AIM OF THE TASK: Where does the word "something" appear in the data? Copy every line that holds it.

####################

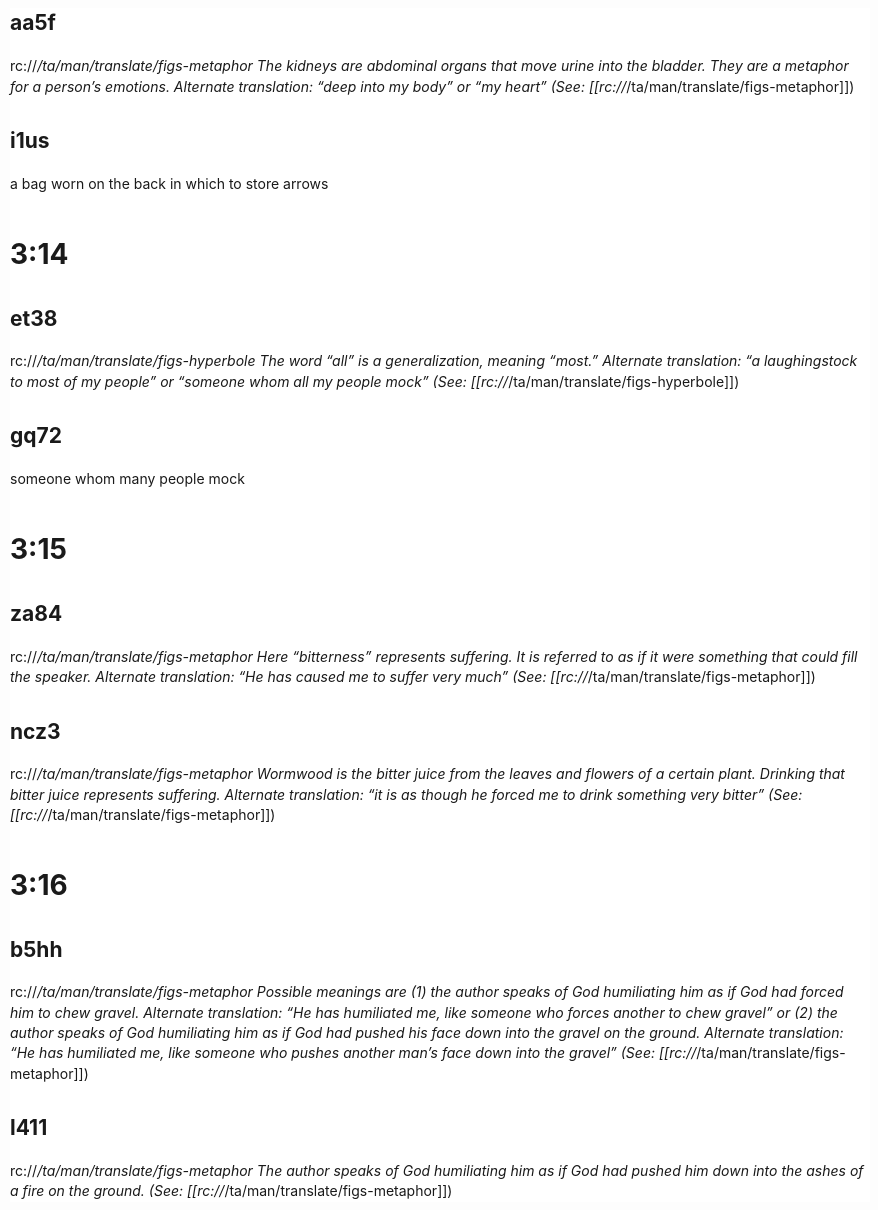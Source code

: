 ## aa5f
rc://*/ta/man/translate/figs-metaphor
The kidneys are abdominal organs that move urine into the bladder. They are a metaphor for a person’s emotions. Alternate translation: “deep into my body” or “my heart” (See: [[rc://*/ta/man/translate/figs-metaphor]])

## i1us
a bag worn on the back in which to store arrows

# 3:14
## et38
rc://*/ta/man/translate/figs-hyperbole
The word “all” is a generalization, meaning “most.” Alternate translation: “a laughingstock to most of my people” or “someone whom all my people mock” (See: [[rc://*/ta/man/translate/figs-hyperbole]])

## gq72
someone whom many people mock

# 3:15
## za84
rc://*/ta/man/translate/figs-metaphor
Here “bitterness” represents suffering. It is referred to as if it were something that could fill the speaker. Alternate translation: “He has caused me to suffer very much” (See: [[rc://*/ta/man/translate/figs-metaphor]])

## ncz3
rc://*/ta/man/translate/figs-metaphor
Wormwood is the bitter juice from the leaves and flowers of a certain plant. Drinking that bitter juice represents suffering. Alternate translation: “it is as though he forced me to drink something very bitter” (See: [[rc://*/ta/man/translate/figs-metaphor]])

# 3:16
## b5hh
rc://*/ta/man/translate/figs-metaphor
Possible meanings are (1) the author speaks of God humiliating him as if God had forced him to chew gravel. Alternate translation: “He has humiliated me, like someone who forces another to chew gravel” or (2) the author speaks of God humiliating him as if God had pushed his face down into the gravel on the ground. Alternate translation: “He has humiliated me, like someone who pushes another man’s face down into the gravel” (See: [[rc://*/ta/man/translate/figs-metaphor]])

## l411
rc://*/ta/man/translate/figs-metaphor
The author speaks of God humiliating him as if God had pushed him down into the ashes of a fire on the ground. (See: [[rc://*/ta/man/translate/figs-metaphor]])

####################

ANSWER SPACE:
Here “bitterness” represents suffering. It is referred to as if it were something that could fill the speaker. Alternate translation: “He has caused me to suffer very much” (See: [[rc://*/ta/man/translate/figs-metaphor]])
Wormwood is the bitter juice from the leaves and flowers of a certain plant. Drinking that bitter juice represents suffering. Alternate translation: “it is as though he forced me to drink something very bitter” (See: [[rc://*/ta/man/translate/figs-metaphor]])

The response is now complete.